Il geografo Strabone [58 a.C. ca.-21/25 a.C.] la descrive come un continente vario e il più adatto a produrre il migliore cittadino e la migliore forma di Stato. Riferendosi ai cambiamenti climatici e geografici, mette in epigrafe il fatto che l’Europa abbia prodotto popoli dominatori – greci, macedoni, romani – e abbia saputo creare le migliori condizioni per una vita guerriera, agricola e politica.
“L’Europa ha ricevuto dalla natura grandi vantaggi: essendo tutta disseminata di montagne accanto a pianure, dappertutto i popoli agricoltori e civilizzati vivono fianco a fianco con quelli guerrieri, ed essendo i primi più numerosi, la pace ha finito per prevalere.”
L’idea di una Europa superiore agli altri continenti è ancora distinta da Marco Manilio [I sec. a.C.-I sec. d.C.], il poeta considera la Libia un deserto sterile, popolato, unicamente, da serpenti velenosi e animali selvatici; quanto all’Asia, le riconosce una certa fertilità e un relativo benessere, ma nulla di più. Di contro, conferisce all’Europa tutti i vantaggi: i suoi uomini ne fanno il più grande territorio, i suoi artisti e i suoi eruditi la terra più feconda.
Per molti di noi, Europa e Occidente sono pressoché la stessa cosa, per quanto Occidente, in quanto civiltà, abbia, da alcuni secoli, travalicato, ampiamente, le frontiere del vecchio continente. Noi difendiamo qui, la tesi che questa distinzione Europa-Occidente è più che una semplice questione di geografia o anche di storia. Corrisponde, infatti, a due concezioni del mondo che, dopo una coabitazione forzata e disagiata, sono chiamate a divergere, radicalmente, in un avvenire più o meno lontano. Etimologicamente, Europa [il cui nome proviene, forse, dall’accadico Erebu, che denota la terra del tramonto, in contrapposizione ad Asu, l’Asia, la terra del sorgere del sole] e Occidente [che prende il nome dall’espressione latina solem occidentem, ovvero sole morente, in contrapposizione a solem orientem, ovvero sole nascente] ricoprono lo stesso significato di natura geografica. Ma, quale che sia il punto di vista, Occidente è una apparizione ulteriore, secondaria, rispetto a Europa, che è prima, originaria.

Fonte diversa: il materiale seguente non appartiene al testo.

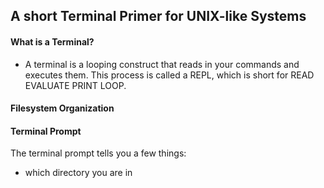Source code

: ## A short Terminal Primer for UNIX-like Systems

#### What is a Terminal?
+ A terminal is a looping construct that reads in your commands and executes them.  This process is called a REPL, which is short for READ EVALUATE PRINT LOOP.


#### Filesystem Organization

#### Terminal Prompt

The terminal prompt tells you a few things:
+ which directory you are in 
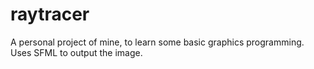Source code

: # raytracer
A personal project of mine, to learn some basic graphics programming. Uses SFML to output the image.
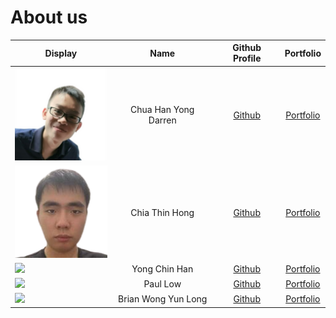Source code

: # About us

Display |         Name         |             Github Profile             | Portfolio 
--------|:--------------------:|:--------------------------------------:|:---------:
![](team/chuahanyongdarren.png) | Chua Han Yong Darren | [Github](https://github.com/chydarren) | [Portfolio](team/chuahanyongdarren.md)
![](team/chiathinhong.png) |    Chia Thin Hong    |   [Github](https://github.com/wcwy)    | [Portfolio](team/chiathinhong.md)
![](https://via.placeholder.com/100.png?text=Photo) |    Yong Chin Han     | [Github](https://github.com/chinhan99) | [Portfolio](team/yongchinhan.md)
![](https://via.placeholder.com/100.png?text=Photo) |       Paul Low       | [Github](https://github.com/paullowse) | [Portfolio](team/paullow.md)
![](https://via.placeholder.com/100.png?text=Photo) | Brian Wong Yun Long  | [Github](https://github.com/brian-vb)  | [Portfolio](team/brianwongyunlong.md)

Se Erodoto, 2500 anni fa, si perdeva in congetture sulla origine del termine Europa, ignorava il termine Occidente, che, come il suo antonimo Oriente, non appare, come aggettivo, che, nel 395 d.C., con la divisione dell’Impero romano in due parti, alla morte di Teodosio I [347 d.C.-395 d.C.]. Riappare come sostantivo, intorno all’XI e al XII secolo, per la penna dei clerici [uomini di chiesa, che conoscevano bene il latino e il greco e avevano una buona cultura classica e una ottima cultura teologica], i quali, implicitamente almeno, identificano questo vocabolo con la Cristianità e, più specificamente, con il Cattolicesimo romano, in antitesi alla religione ortodossa dell’Impero bizantino, poi, del suo successore, l’Impero russo.
Da queste considerazioni storiche si può dedurre che l’Occidente è, innanzitutto, una divisione dell’Europa da se stessa, che relega la sua metà orientale ai barbari e agli eretici.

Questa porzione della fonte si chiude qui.